Beyond Smoking, Lung Cancer Drivers Include Pollution and Genetics
Amid growing recognition of factors that contribute to lung cancer risk, it’s time to think beyond smoking, according to speakers at a session of the 2024 World Conference on Lung Cancer. These factors range from the air in our homes to the makeup of our DNA, and smart policy solutions and mitigation strategies are critical.
First, Joan Schiller, MD, of the Lung Cancer Research Foundation in Virginia, discussed the role of outdoor air pollution in lung cancer. Air pollution from burning fossil fuels is largely discussed in terms of its respiratory and cardiac effects, but it’s also a significant cause of lung cancer and accounts for an estimated 14% of lung cancer–related deaths, Schiller said. The fine particulate matter known as PM2.5 is especially insidious, as it infiltrates the bronchioles and alveolar cells and causes systemic effects. A 10 mcg/m3 increase in PM2.5 is associated with an HR for lung cancer of 1.13, and for never-smokers the HR rises to 1.73.1 Another lung cancer risk factor in the air around us is pollution from wildfires, which are becoming more frequent, more intense, and longer lasting, and their PM2.5 carries more carbon and thus greater oxidative potential.

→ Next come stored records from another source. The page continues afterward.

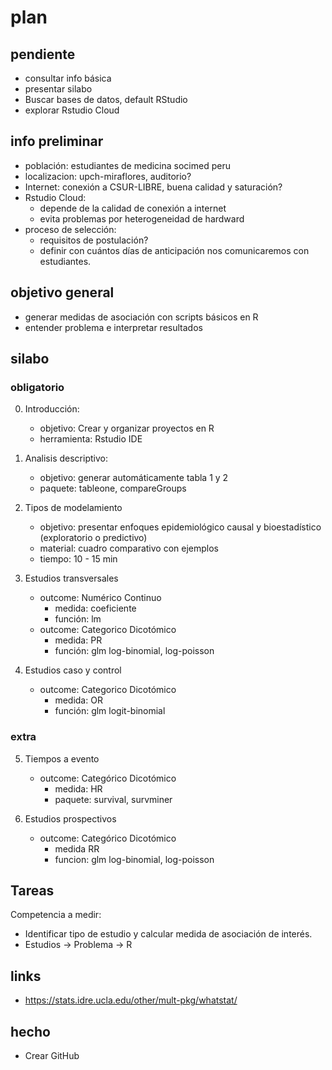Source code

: # plan

## pendiente
- consultar info básica
- presentar silabo
- Buscar bases de datos, default RStudio
- explorar Rstudio Cloud

## info preliminar

- población: estudiantes de medicina socimed peru
- localizacion: upch-miraflores, auditorio?
- Internet: conexión a CSUR-LIBRE, buena calidad y saturación?
- Rstudio Cloud: 
  - depende de la calidad de conexión a internet
  - evita problemas por heterogeneidad de hardward
- proceso de selección:
  - requisitos de postulación?
  - definir con cuántos días de anticipación nos comunicaremos con estudiantes.

## objetivo general

- generar medidas de asociación con scripts básicos en R
- entender problema e interpretar resultados

## silabo

### obligatorio

0. Introducción: 
	- objetivo: Crear y organizar proyectos en R
  	- herramienta: Rstudio IDE

1. Analisis descriptivo:
  	- objetivo: generar automáticamente tabla 1 y 2
  	- paquete: tableone, compareGroups

2. Tipos de modelamiento
  	- objetivo: presentar enfoques epidemiológico causal y bioestadístico (exploratorio o predictivo)
  	- material: cuadro comparativo con ejemplos
	- tiempo: 10 - 15 min

3. Estudios transversales
	- outcome: Numérico Continuo
		- medida: coeficiente
		- función: lm
	- outcome: Categorico Dicotómico
		- medida: PR
		- función: glm log-binomial, log-poisson

4. Estudios caso y control
	- outcome: Categorico Dicotómico
		- medida: OR
		- función: glm logit-binomial

### extra

5. Tiempos a evento
	- outcome: Categórico Dicotómico
		- medida: HR
		- paquete: survival, survminer

6. Estudios prospectivos
	- outcome: Categórico Dicotómico
		- medida RR
		- funcion: glm log-binomial, log-poisson

## Tareas

Competencia a medir: 

- Identificar tipo de estudio y calcular medida de asociación de interés.
- Estudios -> Problema -> R

## links

- https://stats.idre.ucla.edu/other/mult-pkg/whatstat/

## hecho

- Crear GitHub

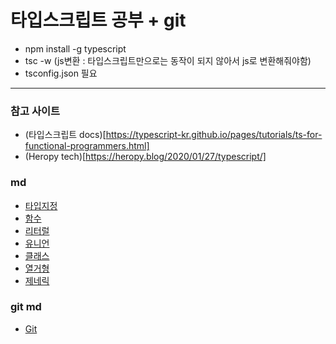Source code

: # 타입스크립트 공부 + git

- npm install -g typescript
- tsc -w (js변환 : 타입스크립트만으로는 동작이 되지 않아서 js로 변환해줘야함)
- tsconfig.json 필요

---

### 참고 사이트

- (타입스크립트 docs)[https://typescript-kr.github.io/pages/tutorials/ts-for-functional-programmers.html]
- (Heropy tech)[https://heropy.blog/2020/01/27/typescript/]

### md

- [타입지정](md/setType/setType.md)
- [함수](md/func/func.md)
- [리터럴](md/literal/literal.md)
- [유니언](md/union/union.md)
- [클래스](md/classes/classes.md)
- [열거형](md/enums/enums.md)
- [제네릭](md/generics/generics.md)

### git md

- [Git](md/git/git.md)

What can individuals do to combat the effects of outdoor air pollution? Personal actions like reducing use of gas-powered vehicles are great, but those in the room also need to make their voices heard to enact change.
“As health care representatives, we are powerful messengers, and as cancer care professionals, we are very powerful messengers,” Schiller said.
Although genetics are impossible to change, there’s still an advocacy role to be played by the lung cancer community in expanding access to genomic testing, according Andres Cardona, PhD, of Luis Carlos Sarmiento Angulo Cancer Treatment and Research Center in Colombia. Mutation frequency differs across ancestry, and pathogenic germline variants are thought to increase lung cancer risk.
Recent research has shown the prevalence of these variants in cohorts such as Hispanic patients with lung adenocarcinoma, especially male and younger patients,2 as well as evidence that carriers of a germline EGFR mutation had longer duration of therapy on osimertinib.3
Ancestry affects not only the molecular epidemiology of the disease, it could also influence pharmacogenomics in patients with oncogenic drivers, and more research is needed. “Although we are all human, we and our diseases are completely different,” he concluded.
Next, Laura Mezquita, MD, PhD, of the Hospital Clinic in Barcelona, Spain, discussed the role of indoor pollutants like radon, a radioactive gas that comes from soil and is associated with 3% to 14% of lung cancer cases. A radon level of 300 Bq/m3, which is the European Union’s reference level, carries the radiation dose equivalent of 274 chest x-rays per year. The specific mechanisms by which it contributes to lung cancer are not fully understood, but given its known DNA-damaging effects, health agencies are striving to spread awareness of the need to measure and mitigate radon in the home.
Other indoor pollutants include secondhand tobacco smoke and vapor, marijuana smoking, and cooking fumes or oil. But Mezquita emphasized that most patients are exposed to not just a single risk factor but several, and we need more research on the shared mechanisms among carcinogens. She and colleagues are now conducting a prospective study on the lung cancer exposome and how the combination of carcinogens and endogenous factors impact quality of life, response to treatment, and survival, in hopes that “with these kinds of multidisciplinary collaborations, we can provide more detailed information and better understanding about the role of these risk factors in lung cancer and to identify the specific groups at risk.”
Finally, Isabelle Soerjomataram, MD, PhD, of the International Agency for Research on Cancer in France, discussed the role of policies to prevent lung cancer by addressing factors other than smoking and how they must be tailored to the prevalent pollution sources and cultural context of each country.
Successful strategies include London’s congestion charge, which saw air pollution decrease after charging a £15 fee to drive in a congested region of the city. The policy was initiated more as a traffic control measure than a health intervention, but Soerjomataram anticipates positive impacts on health and well-being, along with increased revenue for the city that can be reinvested into public transit.
There are many instruments available that policy makers can leverage to reduce air pollution—not just financial as in London’s case but also including regulation, infrastructure, technology, and the built environment. But they must keep a careful eye on any unintended consequences, such as when a law in Indonesia requiring cars to have at least 3 passengers led to drivers hiring children just to sit in a car.